When I was hired, two of the administrators joked to each other that I was assigned to “Beirut,” when I told them my classroom location. The experiences I had in that room and hallway did, in-fact unfold like it was indeed a war zone. I often went home with blood on my clothes from breaking up fights. All of the teachers in my corridor were women, and I would often have to disrupt the physical encounters of the much larger boys in and around their classrooms. I was always professional with them, however. I never spoke to the students in the manner that they spoke to each other–even though I had come from a similar environment, which had the same kind of dialect and colloquialisms. I looked down on the adults who cursed at the kids and berated them. Professionalism was one of the golden hallmarks in my paradigm of the educator. The teacher, and administrators were to be models of how to be, and how not to be. This was paramount for these students–especially since the student body was made up of mostly African-Americans and Hispanics. Outside of the school environment, students rarely interacted with adult versions of themselves. Where they shopped, ate, and spent their recreational time was, mostly, in the company of their age-group.  Odis and other minority students like him needed to see examples of how to be better than their environment. There was a solid line between informal dialogue and Standard American English, I tirelessly lectured the students. There was a place for both, and these environments did not overlap. I had crossed the line. I had lost control of my impulses. Now, of all the things that I had taught and modeled for them, that year, would be eclipsed by this incident. In their eyes, “The real Mr. Jeffries” had shown himself, and I was doomed to be held in that regard from that point-forward.

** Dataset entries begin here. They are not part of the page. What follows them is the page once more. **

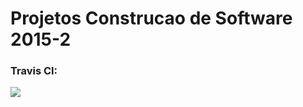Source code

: # Projetos Construcao de Software 2015-2

### Travis CI:
<img src="https://travis-ci.org/knetsteller/ConstrucaoSoftware2015-2.svg?branch=master">
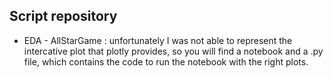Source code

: ## Script repository

* EDA - AllStarGame : unfortunately I was not able to represent the intercative plot that plotly provides, so you will find a notebook and a .py file, which contains the code to run the notebook with the right plots.

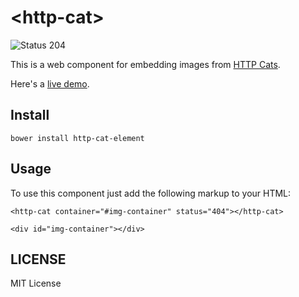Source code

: # &lt;http-cat&gt;

![Status 204](http://httpcats.herokuapp.com/204)

This is a web component for embedding images from [HTTP Cats](http://httpcats.herokuapps.com).

Here's a [live demo](http://rogeriopvl.github.io/http-cat-element).

## Install

    bower install http-cat-element

## Usage

To use this component just add the following markup to your HTML:

    <http-cat container="#img-container" status="404"></http-cat>

    <div id="img-container"></div>

## LICENSE

MIT License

In the two years that passed, I elapsed into the same kind of dialect and dialogue that I had once condemned. I did not curse like a sailor, but I did employ the use of “hell-naw” as a signature phrase–much to the delight of the students. It had taken on a life of its own, and I was numb to all that it had meant before. One day after class, when I was particularly disillusioned by the apathy that was clouding my classroom, I decided to take a lap around the school during my off-period. I didn’t have to be at the door, greeting students or policing the hallway, while the students switched classes at that time, so I took advantage of this opportunity to clear the fog from my mind. As I walked by Mr. Taeneos’ room, my feed drifted into his doorway.

“Taenos.” I announced. “Might I have a word with you, good Sir?”

“Sure thing, Bro-tha!” he enunciated with his signature emphasis.

“Hey man. I’ve noticed that the things that used to bother me are starting not to bother me, anymore.

“Uh-huh”

“Yeah, like when I hear Mr. Parks [one of the assistant principals, mentioned earlier], curse the children out, I used to get upset, but now I find myself unbothered–and, at times, laughing at the way he handles the students. I even speak to the kids like he does, sometimes.

“I have one word for you, Sir: a-dap-ta-tion. You have adapted to your habitat.”

I looked at him as if he had just told me that a loved one had died.

“Yess-sir, Bro-tha! It happens to everybody. It inevitable. The good thing is that you have enough sense to recognize it. Most don’t. They think that they can just mosey on through Dante’s inferno, and remain untouched.” (We english teachers salvage every opportunity to make allusions to literature.)

I was stricken a state of unbelief: the first of the five-stages of grief: shock. 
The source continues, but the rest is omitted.